Billy,Take your right side cover off,Disconnect the PTO shaft and start your tractor up with the bush hog attached to your 3 point and raise it up.Stut the tractor off with the bush hog still raised up and look up at the lift piston with a flashlight for leaks.The cylinder will have oil drippin down from it if its leaking.Or it could be the control valve or the lift cover gasket.
 
(quoted from post at 13:30:51 02/22/09) Before you start, it would be a wise move to get a jig from Zane Sherman to adjust the internal linkage.

Slight hijack here, but perhaps relevant to others reading this thread. Zane's jig is listed as being for the 8N. Is such a jig not required/desired for a 9N or 2N, or is it just that nobody has built one?
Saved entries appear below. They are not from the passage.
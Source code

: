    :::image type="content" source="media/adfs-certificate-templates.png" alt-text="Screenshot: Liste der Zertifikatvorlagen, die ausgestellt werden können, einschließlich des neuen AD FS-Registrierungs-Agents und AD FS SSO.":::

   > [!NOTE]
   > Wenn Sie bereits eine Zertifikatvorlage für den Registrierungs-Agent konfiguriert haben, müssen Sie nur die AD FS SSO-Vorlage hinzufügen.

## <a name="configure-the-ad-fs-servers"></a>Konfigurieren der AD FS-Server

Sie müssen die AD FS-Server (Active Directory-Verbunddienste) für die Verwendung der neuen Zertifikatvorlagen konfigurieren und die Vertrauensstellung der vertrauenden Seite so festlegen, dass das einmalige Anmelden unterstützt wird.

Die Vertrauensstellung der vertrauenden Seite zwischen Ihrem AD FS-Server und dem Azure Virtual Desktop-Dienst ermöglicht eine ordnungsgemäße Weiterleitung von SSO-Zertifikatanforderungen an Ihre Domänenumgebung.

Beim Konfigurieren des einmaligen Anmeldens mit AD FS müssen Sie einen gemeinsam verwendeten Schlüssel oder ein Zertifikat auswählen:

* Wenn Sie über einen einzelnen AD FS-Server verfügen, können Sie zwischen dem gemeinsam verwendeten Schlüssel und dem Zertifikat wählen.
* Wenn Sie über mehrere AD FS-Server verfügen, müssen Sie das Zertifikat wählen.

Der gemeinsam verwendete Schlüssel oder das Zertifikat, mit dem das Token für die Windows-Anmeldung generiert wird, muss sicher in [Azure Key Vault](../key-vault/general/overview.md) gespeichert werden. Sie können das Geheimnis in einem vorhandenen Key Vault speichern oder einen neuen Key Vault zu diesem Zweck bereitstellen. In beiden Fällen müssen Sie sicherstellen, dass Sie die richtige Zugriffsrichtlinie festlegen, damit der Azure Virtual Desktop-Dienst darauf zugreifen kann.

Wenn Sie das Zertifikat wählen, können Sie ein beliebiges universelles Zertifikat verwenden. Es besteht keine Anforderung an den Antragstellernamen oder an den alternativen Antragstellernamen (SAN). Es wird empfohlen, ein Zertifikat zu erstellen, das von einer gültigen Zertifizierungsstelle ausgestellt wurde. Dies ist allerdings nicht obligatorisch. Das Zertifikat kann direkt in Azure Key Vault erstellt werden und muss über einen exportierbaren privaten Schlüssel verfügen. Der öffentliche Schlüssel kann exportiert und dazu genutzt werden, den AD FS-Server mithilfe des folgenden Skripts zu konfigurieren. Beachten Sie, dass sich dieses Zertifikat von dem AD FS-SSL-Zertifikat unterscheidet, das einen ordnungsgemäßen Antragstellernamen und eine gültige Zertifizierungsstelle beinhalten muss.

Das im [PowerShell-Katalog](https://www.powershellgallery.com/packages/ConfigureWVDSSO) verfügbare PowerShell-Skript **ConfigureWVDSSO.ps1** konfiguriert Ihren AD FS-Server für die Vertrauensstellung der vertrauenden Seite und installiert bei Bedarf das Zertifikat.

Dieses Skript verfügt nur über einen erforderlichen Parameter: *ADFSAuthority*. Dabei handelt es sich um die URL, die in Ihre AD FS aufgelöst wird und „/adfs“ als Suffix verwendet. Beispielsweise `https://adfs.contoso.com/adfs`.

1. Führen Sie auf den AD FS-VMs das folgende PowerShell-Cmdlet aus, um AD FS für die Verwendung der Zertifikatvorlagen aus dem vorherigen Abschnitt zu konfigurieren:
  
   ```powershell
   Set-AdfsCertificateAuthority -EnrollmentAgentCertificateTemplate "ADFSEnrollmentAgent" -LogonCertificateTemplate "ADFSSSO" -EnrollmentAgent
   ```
Also, can I expect a 2N top cover to weigh about the same?
 
Walker.......ONLY the 8N requires the "Zane Jig". the 9N/2N is "draft" sensing only and does NOT have the internal "position" control linkage that the Zane Jig helps adjust. .......Dell
 

I agree with Bruce. It is probably the O-ring around the piston. I just finished rebuilding the hydraulics on my Jubilee. Same problem. Discovered the O-ring around the piston was all broken up. I found the DVD on hydraulics rebuild to be helpful.
Also a little note, it took awhile for my pump to re-prime. I ended up letting it run for a while with the bleeder plug off with a pan underneath until the oil started to geiser out.